For the Pan African Intergovernmental Agency, Water and Sanitation for Africa, WSA, the solution lies in building the private sector involvement and has made it its operational vision. WSA (formerly CREPA) relied on its 27 years of consolidated experience based on scientific and technological research in the African context to develop this new vision. Research results which demonstrated that waste can be transformed into organic amendments and in bioenergy. In other words, the natural environment will no longer be the landfill for insufficiently treated raw waste. The organic fractions of waste are substrates for bio-fertilizers and bio-energy production: agriculture and energy will be the end destination for most of the waste.

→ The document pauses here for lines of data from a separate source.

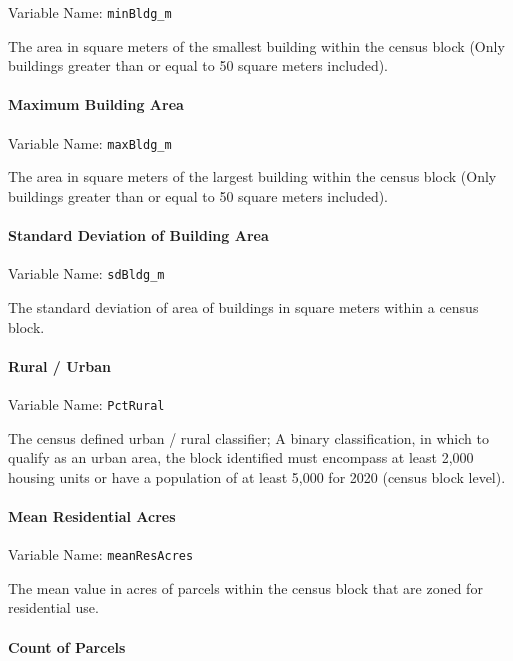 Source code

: \documentclass[
  letterpaper,
  DIV=11,
  numbers=noendperiod,
  oneside]{scrartcl}
\let\oldparagraph\paragraph
\renewcommand{\paragraph}[1]{\oldparagraph{#1}\mbox{}}
\begin{document}
Variable Name: \texttt{minBldg\_m}

The area in square meters of the smallest building within the census
block (Only buildings greater than or equal to 50 square meters
included).

\paragraph{Maximum Building Area}\label{maximum-building-area}

Variable Name: \texttt{maxBldg\_m}

The area in square meters of the largest building within the census
block (Only buildings greater than or equal to 50 square meters
included).

\paragraph{Standard Deviation of Building
Area}\label{standard-deviation-of-building-area}

Variable Name: \texttt{sdBldg\_m}

The standard deviation of area of buildings in square meters within a
census block.

\paragraph{Rural / Urban}\label{rural-urban}

Variable Name: \texttt{PctRural}

The census defined urban / rural classifier; A binary classification, in
which to qualify as an urban area, the block identified must encompass
at least 2,000 housing units or have a population of at least 5,000 for
2020 (census block level).

\paragraph{Mean Residential Acres}\label{mean-residential-acres}

Variable Name: \texttt{meanResAcres}

The mean value in acres of parcels within the census block that are
zoned for residential use.

\paragraph{Count of Parcels}\label{count-of-parcels}
\end{document}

Thus, based on tried and tested results of experts in country offices, WSA has operationalized the new productive sanitation concept which involves systematic research to add a socio-economic value to the sanitation chain from pre-collection to collection and treatment process of solid and liquid human-waste. This quest for "productivity" in sanitation is the basic argument motivating the involvement of banks and the private sector in the investment to offer effective and sustainable sanitation services in urban, peri urban and rural areas in Africa. Generally, the WASH sector, in conjunction with Agriculture and Energy, can drain private funds for sustainable development of sanitation in urban, peri-urban and rural areas.

How do we get there?

It is not about reinventing the wheel but about creating a favorable business environment to attract local private investors. More specifically, it will involve:

$·         finding a suitable scale to achieve a critical mass of profitability such that a consultation of stakeholders is established; and tax incentives, institutional and legal arrangements measures are taken: therefore providing institutional and social guarantees;

$·         relying on a suitable technological approach based on the integration of WASH, agriculture and energy: with the perspective of providing technical guarantee;

$·         establishing a guarantee fund which is the main element of enabling innovative financing mechanisms for banks, microfinance institutions, private companies and household/clients.

These three strategic areas are clearly consistent with the new approach being proposed by financial partners since the Addis Ababa declaration in July 2015. Based on their proposal, initial funds should be used to raise additional domestic funds from local banks and States and thereby generate sufficient funds for sustainable WASH services.